Fortranlang: a Python package?

I have an idea to create a fortranlang python package (name TBD). The idea would to be to make high performance Python wrappers to some Fortran libraries, including Minpack, ODEPACK, and QUADPACK.

You might be thinking… "scipy already wraps these libraries???". Yes, Scipy does, but an issue with Scipy is that their wrappers are pretty slow, and can not be called within numba compiled functions (numba is a python compiler). It is possible to make much faster python wrappers using ctypes (although these wrappers are less flexible). These wrappers can be called from within numba compiled functions. Therefore, you can get massive speedups over scipy.

For example, I’ve put together the numbalsoda python package, which wraps the LSODA routine in ODEPACK. Right now the package uses a C++ version of LSODA because ODEPACK isn’t modernized quite yet (see progress by @jacobwilliams here). But I’d like to switch to a Fortran once a modernized ODEPACK is available. numbalsoda is up to ~100x faster than scipy’s wrappers of LSODA (benchmark here).

I think this would be (1) a very useful and popular Python package and (2) raise awareness in the scientific community for how useful Fortran can be.

Wondering people’s thoughts! All brainstorming welcome.

7 Likes

I tend to prefer smaller, well focused libraries. But perhaps that’s not a major concern in Python? And perhaps the *PACK libraries aren’t all that well focused to begin with? Mostly just food for thought, but I wouldn’t initially jump to combining multiple Fortran libraries into a single Python package.

1 Like

Very nice!

Eh, I mean, are you saying like for small ODE system, like just 3 ODEs or so, the C version LSODA is faster than the Fortran’s ODEPACK version of LSODA by 100x?
I mean if both with -O3 -xHost optimization flag, C version and Fortran version seems should not have 100x difference, LOL.
Or, is the 100x difference is mainly caused by Python?

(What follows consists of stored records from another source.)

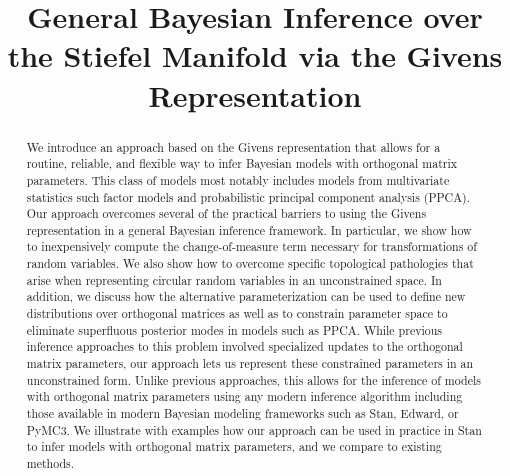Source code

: \documentclass[ba]{imsart}
\numberwithin{equation}{section}
\theoremstyle{plain}
\begin{document}
\begin{frontmatter}
\title{General Bayesian Inference over the Stiefel Manifold via the Givens Representation}


\begin{abstract}
We introduce an approach based on the Givens representation that allows for a routine, reliable, and flexible way to infer Bayesian models with orthogonal matrix parameters. This class of models most notably includes models from multivariate statistics such factor models and probabilistic principal component analysis (PPCA). Our approach overcomes several of the practical barriers to using the Givens representation in a general Bayesian inference framework. In particular, we show how to inexpensively compute the change-of-measure term necessary for transformations of random variables. We also show how to overcome specific topological pathologies that arise when representing circular random variables in an unconstrained space. In addition, we discuss how the alternative parameterization can be used to define new distributions over orthogonal matrices as well as to constrain parameter space to eliminate superfluous posterior modes in models such as PPCA. While previous inference approaches to this problem involved specialized updates to the orthogonal matrix parameters, our approach lets us represent these constrained parameters in an unconstrained form. Unlike previous approaches, this allows for the inference of models with orthogonal matrix parameters using any modern inference algorithm including those available in modern Bayesian modeling frameworks such as Stan, Edward, or PyMC3. We illustrate with examples how our approach can be used in practice in Stan to infer models with orthogonal matrix parameters, and we compare to existing methods.
\end{abstract}

\begin{keyword}[class=MSC]
\end{keyword}

\begin{keyword}
\kwd{\LaTeXe}
\end{keyword}

\end{frontmatter}
\end{document}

In your opinion, in terms of speed, the new modernized ODEPACK .vs. current F77 version of ODEPACK, how much speedup can the modernized ODEPACK expect to get?

I used LSODA in the F77 ODEPACK for small system like 3 ODE system, its speed is comparable (about 30% slower than FLINT or so, seems not to bad) than some modern solver like FLINT by @prince_mahajan , GitHub - princemahajan/FLINT: Fortran Library for numerical INTegration of differential equations
If the modern version ODEPACK can be significantly faster than F77 version it would be great!

The Fortran, C and C++ versions of lsoda are all almost identical in speed. The modernized version of ODEPACK will not change the speed at all.

I’m much in favor to provide language bindings for libraries we maintain under Fortran-lang. If done right it is not even noticeable that Fortran is used in Python script (apart from the speed, of course). I wouldn’t call the Python package fortranlang however.

For minpack there is an open issue for discussing Python bindings

Usually I put Python bindings in a subdirectory python/ in my projects setup in a way that they can either be built directly with the main project or as a standalone against an existing installation.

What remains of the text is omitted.